◆ Exercise aim:
Report back every line below that carries the word "your".

[Data for this task — start]

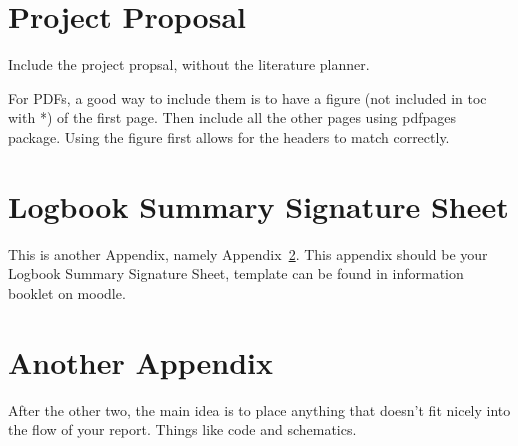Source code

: \chapter{Project Proposal}\label{app:an}

Include the project propsal, without the literature planner.

For PDFs, a good way to include them is to have a figure (not included in toc with *) of the first page.
Then include all the other pages using pdfpages package. Using the figure first allows for the headers to
match correctly.


%

\chapter{Logbook Summary Signature Sheet}\label{app:another}

This is another Appendix, namely Appendix~\ref{app:another}. This appendix
should be your Logbook Summary Signature Sheet, template can be found in information booklet on moodle.

\chapter{Another Appendix}

After the other two, the main idea is to place anything that doesn't fit nicely into the flow of your report. Things like code and schematics.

[Data for this task — finish]

◆ Exercise result:
should be your Logbook Summary Signature Sheet, template can be found in information booklet on moodle.
After the other two, the main idea is to place anything that doesn't fit nicely into the flow of your report. Things like code and schematics.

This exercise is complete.